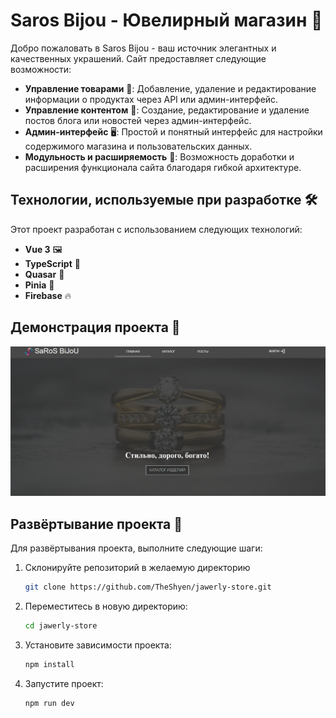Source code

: # Saros Bijou - Ювелирный магазин 💍

Добро пожаловать в Saros Bijou - ваш источник элегантных и качественных украшений. Cайт предоставляет следующие возможности:

- **Управление товарами** 👜: Добавление, удаление и редактирование информации о продуктах через API или админ-интерфейс.
- **Управление контентом** 📝: Создание, редактирование и удаление постов блога или новостей через админ-интерфейс.
- **Админ-интерфейс** 🖥️: Простой и понятный интерфейс для настройки содержимого магазина и пользовательских данных.
- **Модульность и расширяемость** 🧩: Возможность доработки и расширения функционала сайта благодаря гибкой архитектуре.

## Технологии, используемые при разработке 🛠️

Этот проект разработан с использованием следующих технологий:

- **Vue 3** 🖼️
- **TypeScript** 📝
- **Quasar** 🚀
- **Pinia** 🍍
- **Firebase** 🔥

## Демонстрация проекта 🌟

[![Главная страница](/public/promo.jpg )](theshyen.github.io/jawerly-store/)
## Развёртывание проекта 🚀

Для развёртывания проекта, выполните следующие шаги:

1. Склонируйте репозиторий в желаемую директорию
    ```bash
    git clone https://github.com/TheShyen/jawerly-store.git
    ```
2. Переместитесь в новую директорию:
    ```bash
    cd jawerly-store
    ```
3. Установите зависимости проекта:
    ```bash
    npm install
    ```

4. Запустите проект:
    ```bash
    npm run dev
    ```
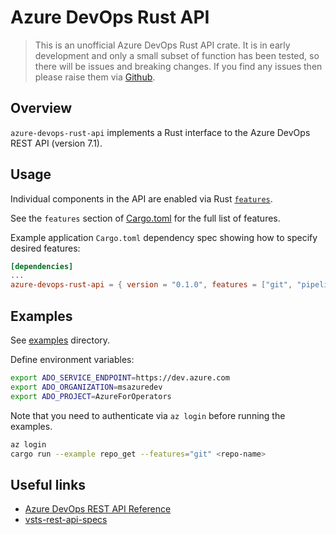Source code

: # Azure DevOps Rust API

> This is an unofficial Azure DevOps Rust API crate.
> It is in early development and only a small subset of function has been tested, so there will be issues and breaking changes.
> If you find any issues then please raise them via [Github](https://github.com/microsoft/azure-devops-rust-api/issues).

## Overview

`azure-devops-rust-api` implements a Rust interface to the Azure DevOps REST API (version 7.1).

## Usage

Individual components in the API are enabled via Rust [`features`](https://doc.rust-lang.org/cargo/reference/features.html).

See the `features` section of [Cargo.toml](Cargo.toml) for the full list of features.

Example application `Cargo.toml` dependency spec showing how to specify desired features:

```toml
[dependencies]
...
azure-devops-rust-api = { version = "0.1.0", features = ["git", "pipelines"] }
```

## Examples

See [examples](examples) directory.

Define environment variables:

```sh
export ADO_SERVICE_ENDPOINT=https://dev.azure.com
export ADO_ORGANIZATION=msazuredev
export ADO_PROJECT=AzureForOperators
```

Note that you need to authenticate via `az login` before running the examples.

```sh
az login
cargo run --example repo_get --features="git" <repo-name>
```

## Useful links

- [Azure DevOps REST API Reference](https://docs.microsoft.com/en-us/rest/api/azure/devops/)
- [vsts-rest-api-specs](https://github.com/MicrosoftDocs/vsts-rest-api-specs)
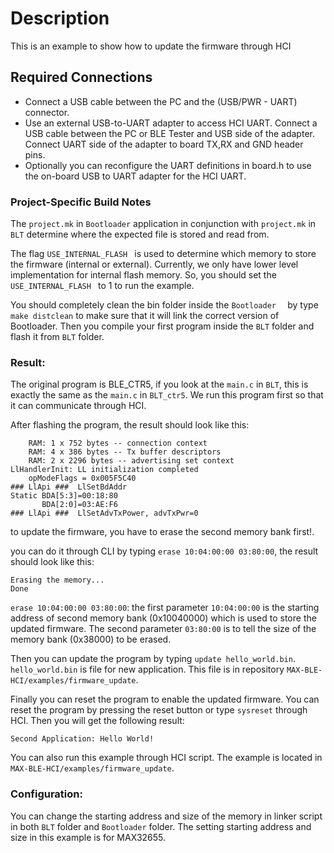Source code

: # Description

This is an example to show how to update the firmware through HCI



## Required Connections
-   Connect a USB cable between the PC and the (USB/PWR - UART) connector.
-   Use an external USB-to-UART adapter to access HCI UART. Connect a USB cable between the PC or BLE Tester
    and USB side of the adapter. Connect UART side of the adapter to board TX,RX and GND header pins.
-   Optionally you can reconfigure the UART definitions in board.h to use the on-board USB to UART 
    adapter for the HCI UART.


### Project-Specific Build Notes
The `project.mk` in `Bootloader` application in conjunction with `project.mk` in `BLT` determine
where the expected file is stored and read from.

The flag `USE_INTERNAL_FLASH ` is used to determine which memory to store the firmware (internal or external). Currently, we only have lower level implementation for internal flash memory. 
So, you should set the `USE_INTERNAL_FLASH ` to 1 to run the example. 


You should completely clean the bin folder inside the `Bootloader  ` by type `make distclean` to make sure that it will link the correct version of Bootloader. Then you compile your first program inside the `BLT` folder and flash it from `BLT` folder. 

### Result:
The original program is BLE_CTR5, if you look at the `main.c` in `BLT`, this is exactly the same as the `main.c` in `BLT_ctr5`. We run this program first so that it can communicate through HCI. 

After flashing the program, the result should look like this: 
```
    RAM: 1 x 752 bytes -- connection context
    RAM: 4 x 386 bytes -- Tx buffer descriptors
    RAM: 2 x 2296 bytes -- advertising set context
LlHandlerInit: LL initialization completed
    opModeFlags = 0x005F5C40
### LlApi ###  LlSetBdAddr
Static BDA[5:3]=00:18:80
       BDA[2:0]=03:AE:F6
### LlApi ###  LlSetAdvTxPower, advTxPwr=0

```

to update the firmware, you have to erase the second memory bank first!.

you can do it through CLI by typing `erase 10:04:00:00 03:80:00`, the result should look like this:
```
Erasing the memory...
Done
```
`erase 10:04:00:00 03:80:00`: the first parameter `10:04:00:00` is the starting address of second memory bank (0x10040000) which is used to store the updated firmware. The second parameter `03:80:00` is to tell the size of the memory bank (0x38000) to be erased. 

Then you can update the program by typing `update hello_world.bin`. `hello_world.bin` is file for new application. This file is in repository `MAX-BLE-HCI/examples/firmware_update`.

Finally you can reset the program to enable the updated firmware. You can reset the program by pressing the reset button or type `sysreset` through HCI. Then you will get the following result:
```
Second Application: Hello World! 
```


You can also run this example through HCI script. The example is located in `MAX-BLE-HCI/examples/firmware_update`.

### Configuration:
You can change the starting address and size of the memory in linker script in both `BLT` folder and `Bootloader` folder.
The setting starting address and size in this example is for MAX32655.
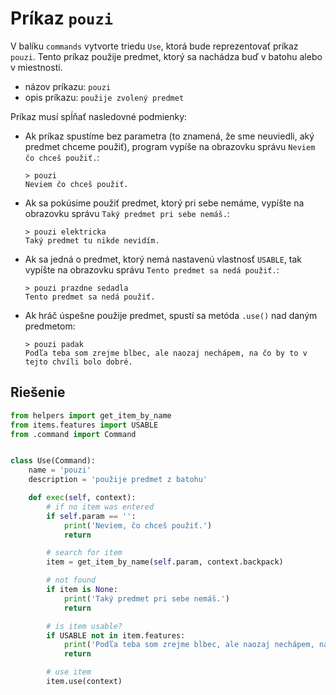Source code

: # Príkaz `pouzi`

V balíku `commands` vytvorte triedu `Use`, ktorá bude reprezentovať príkaz `pouzi`. Tento príkaz použije predmet,
ktorý sa nachádza buď v batohu alebo v miestnosti.

* názov príkazu: `pouzi`
* opis príkazu: `použije zvolený predmet`

Príkaz musí spĺňať nasledovné podmienky:

   * Ak príkaz spustíme bez parametra (to znamená, že sme neuviedli, aký predmet chceme použiť), program vypíše na
     obrazovku správu `Neviem čo chceš použiť.`:

      ```
      > pouzi
      Neviem čo chceš použiť.
      ```

   * Ak sa pokúsime použiť predmet, ktorý pri sebe nemáme, vypíšte na obrazovku správu
     `Taký predmet pri sebe nemáš.`:

     ```
     > pouzi elektricka
     Taký predmet tu nikde nevidím.
     ```

   * Ak sa jedná o predmet, ktorý nemá nastavenú vlastnosť `USABLE`, tak vypíšte na obrazovku správu `Tento predmet
     sa nedá použiť.`:

     ```
     > pouzi prazdne sedadla
     Tento predmet sa nedá použiť.
     ```

   * Ak hráč úspešne použije predmet, spustí sa metóda `.use()` nad daným predmetom:

     ```
     > pouzi padak
     Podľa teba som zrejme blbec, ale naozaj nechápem, na čo by to v tejto chvíli bolo dobré.
     ```


## Riešenie

```python
from helpers import get_item_by_name
from items.features import USABLE
from .command import Command


class Use(Command):
    name = 'pouzi'
    description = 'použije predmet z batohu'

    def exec(self, context):
        # if no item was entered
        if self.param == '':
            print('Neviem, čo chceš použiť.')
            return

        # search for item
        item = get_item_by_name(self.param, context.backpack)

        # not found
        if item is None:
            print('Taký predmet pri sebe nemáš.')
            return

        # is item usable?
        if USABLE not in item.features:
            print('Podľa teba som zrejme blbec, ale naozaj nechápem, na čo by to v tejto chvíli bolo dobré.')
            return

        # use item
        item.use(context)
```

Your task: Your answer should be every line above that contains the word "like".

Solution below:
After flashing the program, the result should look like this: 
you can do it through CLI by typing `erase 10:04:00:00 03:80:00`, the result should look like this:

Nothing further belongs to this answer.